_Exercise directions_
Output all records verbatim.

_Input for this task_
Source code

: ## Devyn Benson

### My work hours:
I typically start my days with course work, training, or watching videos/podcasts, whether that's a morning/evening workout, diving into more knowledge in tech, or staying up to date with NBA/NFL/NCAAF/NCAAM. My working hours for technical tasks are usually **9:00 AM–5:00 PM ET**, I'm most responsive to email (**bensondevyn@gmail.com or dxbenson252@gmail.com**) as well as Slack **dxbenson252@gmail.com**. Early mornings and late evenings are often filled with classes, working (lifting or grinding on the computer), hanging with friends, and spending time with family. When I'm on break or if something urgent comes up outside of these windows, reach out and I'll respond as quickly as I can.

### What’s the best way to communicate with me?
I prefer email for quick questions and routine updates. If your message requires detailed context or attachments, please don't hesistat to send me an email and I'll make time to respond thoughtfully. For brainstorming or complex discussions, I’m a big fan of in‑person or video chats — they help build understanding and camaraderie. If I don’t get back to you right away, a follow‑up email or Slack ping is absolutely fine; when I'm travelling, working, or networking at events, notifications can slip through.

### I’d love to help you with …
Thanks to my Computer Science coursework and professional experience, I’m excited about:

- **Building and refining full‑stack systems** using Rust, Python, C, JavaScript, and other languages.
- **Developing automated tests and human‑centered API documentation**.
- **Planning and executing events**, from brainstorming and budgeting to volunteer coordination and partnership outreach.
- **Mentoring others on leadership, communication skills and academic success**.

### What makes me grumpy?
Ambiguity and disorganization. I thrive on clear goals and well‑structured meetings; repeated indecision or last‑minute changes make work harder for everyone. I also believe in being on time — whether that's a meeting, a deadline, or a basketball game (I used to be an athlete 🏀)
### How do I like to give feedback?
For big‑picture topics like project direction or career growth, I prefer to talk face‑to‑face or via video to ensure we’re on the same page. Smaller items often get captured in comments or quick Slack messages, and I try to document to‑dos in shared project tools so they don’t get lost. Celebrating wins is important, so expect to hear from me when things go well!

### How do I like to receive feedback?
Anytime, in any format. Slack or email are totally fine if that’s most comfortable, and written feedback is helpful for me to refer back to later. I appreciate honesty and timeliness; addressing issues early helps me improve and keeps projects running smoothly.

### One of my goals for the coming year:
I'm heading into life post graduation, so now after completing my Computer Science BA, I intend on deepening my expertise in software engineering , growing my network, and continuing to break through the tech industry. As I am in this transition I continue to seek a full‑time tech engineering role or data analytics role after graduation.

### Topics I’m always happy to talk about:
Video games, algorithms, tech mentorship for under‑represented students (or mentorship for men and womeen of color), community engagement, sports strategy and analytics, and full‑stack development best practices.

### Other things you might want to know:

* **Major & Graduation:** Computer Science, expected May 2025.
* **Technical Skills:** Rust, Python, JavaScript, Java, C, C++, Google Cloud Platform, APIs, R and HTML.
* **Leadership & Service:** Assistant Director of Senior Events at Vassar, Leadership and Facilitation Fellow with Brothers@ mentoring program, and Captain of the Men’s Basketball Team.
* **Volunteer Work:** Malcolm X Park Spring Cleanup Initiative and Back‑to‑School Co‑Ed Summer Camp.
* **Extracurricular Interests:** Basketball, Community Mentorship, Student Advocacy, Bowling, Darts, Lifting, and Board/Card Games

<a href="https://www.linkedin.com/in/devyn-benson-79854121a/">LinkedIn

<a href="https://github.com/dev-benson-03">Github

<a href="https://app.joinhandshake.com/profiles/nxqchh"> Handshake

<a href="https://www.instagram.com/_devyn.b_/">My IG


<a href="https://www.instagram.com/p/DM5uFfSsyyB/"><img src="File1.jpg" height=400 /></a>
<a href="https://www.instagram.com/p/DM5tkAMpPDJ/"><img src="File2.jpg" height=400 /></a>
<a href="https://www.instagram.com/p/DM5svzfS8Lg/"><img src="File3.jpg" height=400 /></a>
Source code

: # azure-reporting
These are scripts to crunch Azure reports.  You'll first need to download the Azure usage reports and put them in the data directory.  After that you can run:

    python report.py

_Answer box_
Source code

: ## Devyn Benson

### My work hours:
I typically start my days with course work, training, or watching videos/podcasts, whether that's a morning/evening workout, diving into more knowledge in tech, or staying up to date with NBA/NFL/NCAAF/NCAAM. My working hours for technical tasks are usually **9:00 AM–5:00 PM ET**, I'm most responsive to email (**bensondevyn@gmail.com or dxbenson252@gmail.com**) as well as Slack **dxbenson252@gmail.com**. Early mornings and late evenings are often filled with classes, working (lifting or grinding on the computer), hanging with friends, and spending time with family. When I'm on break or if something urgent comes up outside of these windows, reach out and I'll respond as quickly as I can.

### What’s the best way to communicate with me?
I prefer email for quick questions and routine updates. If your message requires detailed context or attachments, please don't hesistat to send me an email and I'll make time to respond thoughtfully. For brainstorming or complex discussions, I’m a big fan of in‑person or video chats — they help build understanding and camaraderie. If I don’t get back to you right away, a follow‑up email or Slack ping is absolutely fine; when I'm travelling, working, or networking at events, notifications can slip through.

### I’d love to help you with …
Thanks to my Computer Science coursework and professional experience, I’m excited about:

- **Building and refining full‑stack systems** using Rust, Python, C, JavaScript, and other languages.
- **Developing automated tests and human‑centered API documentation**.
- **Planning and executing events**, from brainstorming and budgeting to volunteer coordination and partnership outreach.
- **Mentoring others on leadership, communication skills and academic success**.

### What makes me grumpy?
Ambiguity and disorganization. I thrive on clear goals and well‑structured meetings; repeated indecision or last‑minute changes make work harder for everyone. I also believe in being on time — whether that's a meeting, a deadline, or a basketball game (I used to be an athlete 🏀)
### How do I like to give feedback?
For big‑picture topics like project direction or career growth, I prefer to talk face‑to‑face or via video to ensure we’re on the same page. Smaller items often get captured in comments or quick Slack messages, and I try to document to‑dos in shared project tools so they don’t get lost. Celebrating wins is important, so expect to hear from me when things go well!

### How do I like to receive feedback?
Anytime, in any format. Slack or email are totally fine if that’s most comfortable, and written feedback is helpful for me to refer back to later. I appreciate honesty and timeliness; addressing issues early helps me improve and keeps projects running smoothly.

### One of my goals for the coming year:
I'm heading into life post graduation, so now after completing my Computer Science BA, I intend on deepening my expertise in software engineering , growing my network, and continuing to break through the tech industry. As I am in this transition I continue to seek a full‑time tech engineering role or data analytics role after graduation.

### Topics I’m always happy to talk about:
Video games, algorithms, tech mentorship for under‑represented students (or mentorship for men and womeen of color), community engagement, sports strategy and analytics, and full‑stack development best practices.

### Other things you might want to know:

* **Major & Graduation:** Computer Science, expected May 2025.
* **Technical Skills:** Rust, Python, JavaScript, Java, C, C++, Google Cloud Platform, APIs, R and HTML.
* **Leadership & Service:** Assistant Director of Senior Events at Vassar, Leadership and Facilitation Fellow with Brothers@ mentoring program, and Captain of the Men’s Basketball Team.
* **Volunteer Work:** Malcolm X Park Spring Cleanup Initiative and Back‑to‑School Co‑Ed Summer Camp.
* **Extracurricular Interests:** Basketball, Community Mentorship, Student Advocacy, Bowling, Darts, Lifting, and Board/Card Games

<a href="https://www.linkedin.com/in/devyn-benson-79854121a/">LinkedIn

<a href="https://github.com/dev-benson-03">Github

<a href="https://app.joinhandshake.com/profiles/nxqchh"> Handshake

<a href="https://www.instagram.com/_devyn.b_/">My IG


<a href="https://www.instagram.com/p/DM5uFfSsyyB/"><img src="File1.jpg" height=400 /></a>
<a href="https://www.instagram.com/p/DM5tkAMpPDJ/"><img src="File2.jpg" height=400 /></a>
<a href="https://www.instagram.com/p/DM5svzfS8Lg/"><img src="File3.jpg" height=400 /></a>
Source code

: # azure-reporting
These are scripts to crunch Azure reports.  You'll first need to download the Azure usage reports and put them in the data directory.  After that you can run:

    python report.py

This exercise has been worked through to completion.